La Chine contrôle environ les quatre cinquièmes de la production mondiale et a réduit ses exportations limitées en 2010, faisant grimper les prix et mettant en évidence sa volonté de capitaliser sur sa domination.Ils ont montré [la volonté] d'utiliser cette concentration de pouvoir pour obtenir un pouvoir géopolitique », a déclaré Bell du Conseil de l'Atlantique.
Pour réduire leur dépendance aux terres rares chinoises, les États-Unis, le Japon et l'Australie ont passé la dernière décennie à planifier des moyens de développer de nouveaux approvisionnements. La semaine dernière, le président Joe Biden a annoncé que l'administration investirait 35 millions de dollars dans MP Materials, actuellement le seul américain société d'extraction et de traitement de terres rares basée en Californie.
Le département américain de la Défense a soutenu plusieurs projets, dont le grand projet Lynas à Kalgoorlie, en Australie-Occidentale. L'État abrite plusieurs autres nouvelles mines, dont l'une est soutenue par le gouvernement australien.

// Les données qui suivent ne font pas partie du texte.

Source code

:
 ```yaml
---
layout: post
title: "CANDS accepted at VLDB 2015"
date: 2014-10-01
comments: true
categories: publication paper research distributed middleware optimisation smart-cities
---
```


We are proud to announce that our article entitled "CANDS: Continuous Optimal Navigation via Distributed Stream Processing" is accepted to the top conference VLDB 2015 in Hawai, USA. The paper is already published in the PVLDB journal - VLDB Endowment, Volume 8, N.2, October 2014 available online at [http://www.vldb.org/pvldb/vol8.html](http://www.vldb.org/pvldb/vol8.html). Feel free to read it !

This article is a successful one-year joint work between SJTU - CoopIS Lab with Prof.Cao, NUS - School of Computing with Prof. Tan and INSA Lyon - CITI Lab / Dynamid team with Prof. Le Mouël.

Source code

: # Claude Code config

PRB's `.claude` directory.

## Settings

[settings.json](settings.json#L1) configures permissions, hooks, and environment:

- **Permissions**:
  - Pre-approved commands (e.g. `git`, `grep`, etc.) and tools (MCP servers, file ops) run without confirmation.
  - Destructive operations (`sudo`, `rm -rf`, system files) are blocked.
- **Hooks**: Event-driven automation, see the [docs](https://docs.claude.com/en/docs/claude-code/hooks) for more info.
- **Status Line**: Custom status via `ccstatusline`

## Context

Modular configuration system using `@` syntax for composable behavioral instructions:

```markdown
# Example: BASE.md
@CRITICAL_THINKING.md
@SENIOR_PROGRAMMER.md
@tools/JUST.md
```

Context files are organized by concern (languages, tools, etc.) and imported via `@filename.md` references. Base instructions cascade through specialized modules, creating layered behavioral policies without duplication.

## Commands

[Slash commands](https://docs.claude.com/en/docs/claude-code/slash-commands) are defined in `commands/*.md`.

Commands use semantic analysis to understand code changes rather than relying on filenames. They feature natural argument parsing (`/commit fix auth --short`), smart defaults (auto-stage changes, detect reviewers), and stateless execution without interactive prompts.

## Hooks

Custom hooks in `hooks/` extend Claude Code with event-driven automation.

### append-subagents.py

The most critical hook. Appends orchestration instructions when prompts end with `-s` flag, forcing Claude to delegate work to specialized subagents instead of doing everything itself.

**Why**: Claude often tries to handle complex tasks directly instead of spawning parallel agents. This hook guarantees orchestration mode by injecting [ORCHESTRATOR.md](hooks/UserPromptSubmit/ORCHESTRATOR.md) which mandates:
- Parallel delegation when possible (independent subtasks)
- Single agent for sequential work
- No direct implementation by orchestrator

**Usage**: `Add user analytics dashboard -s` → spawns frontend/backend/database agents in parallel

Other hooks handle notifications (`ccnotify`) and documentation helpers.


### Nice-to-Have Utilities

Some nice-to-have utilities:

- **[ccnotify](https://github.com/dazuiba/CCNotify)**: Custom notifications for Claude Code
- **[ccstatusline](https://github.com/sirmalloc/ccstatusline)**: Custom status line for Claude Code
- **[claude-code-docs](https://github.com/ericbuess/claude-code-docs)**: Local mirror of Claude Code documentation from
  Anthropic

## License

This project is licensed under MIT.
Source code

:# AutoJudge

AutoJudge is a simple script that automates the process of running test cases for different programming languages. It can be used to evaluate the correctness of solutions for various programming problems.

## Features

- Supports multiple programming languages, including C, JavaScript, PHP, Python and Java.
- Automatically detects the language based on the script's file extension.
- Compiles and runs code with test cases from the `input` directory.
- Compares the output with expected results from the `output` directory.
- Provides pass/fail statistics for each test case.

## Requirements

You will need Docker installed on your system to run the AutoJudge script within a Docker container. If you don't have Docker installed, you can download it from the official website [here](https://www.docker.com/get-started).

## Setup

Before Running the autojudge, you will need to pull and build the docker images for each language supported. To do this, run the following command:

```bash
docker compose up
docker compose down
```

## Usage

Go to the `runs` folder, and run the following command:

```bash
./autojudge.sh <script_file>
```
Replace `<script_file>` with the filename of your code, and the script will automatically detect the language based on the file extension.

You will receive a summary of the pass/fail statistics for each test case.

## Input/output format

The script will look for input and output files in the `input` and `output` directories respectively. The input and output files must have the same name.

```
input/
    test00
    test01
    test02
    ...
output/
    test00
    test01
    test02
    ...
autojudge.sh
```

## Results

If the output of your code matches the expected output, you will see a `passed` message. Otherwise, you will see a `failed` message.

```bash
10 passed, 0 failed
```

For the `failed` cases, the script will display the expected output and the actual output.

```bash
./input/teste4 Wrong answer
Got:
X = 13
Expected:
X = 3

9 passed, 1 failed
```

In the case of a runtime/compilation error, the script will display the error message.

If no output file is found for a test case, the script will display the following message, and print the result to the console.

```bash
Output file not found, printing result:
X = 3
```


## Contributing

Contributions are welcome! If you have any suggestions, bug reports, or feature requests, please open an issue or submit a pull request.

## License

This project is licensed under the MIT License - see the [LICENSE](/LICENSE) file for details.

Dans un plan potentiel pour le projet Yangibana en Australie-Occidentale, développé par Hastings Technology Metals, les travailleurs construisent des routes pavées autour de Gascoyne Junction, une colline rocheuse isolée à environ 25 km à l'ouest du mont Augustus., qui fait deux fois la taille de la plus célèbre montagne d'Uluru, anciennement connue sous le nom d'Ayers Rock.
Les premiers ouvriers du site creusaient des routes et creusaient de gros rochers, ce qui rendait leur travail encore plus difficile. "Ils se plaignent d'attaquer les contreforts du mont Augustus", a déclaré le directeur financier de Hastings, Matthew Allen.La société a obtenu un prêt de financement de 140 millions de dollars soutenu par le gouvernement australien pour développer la mine de Yangibana, dans le cadre de son nouveau projet clé.Mineral Strategy.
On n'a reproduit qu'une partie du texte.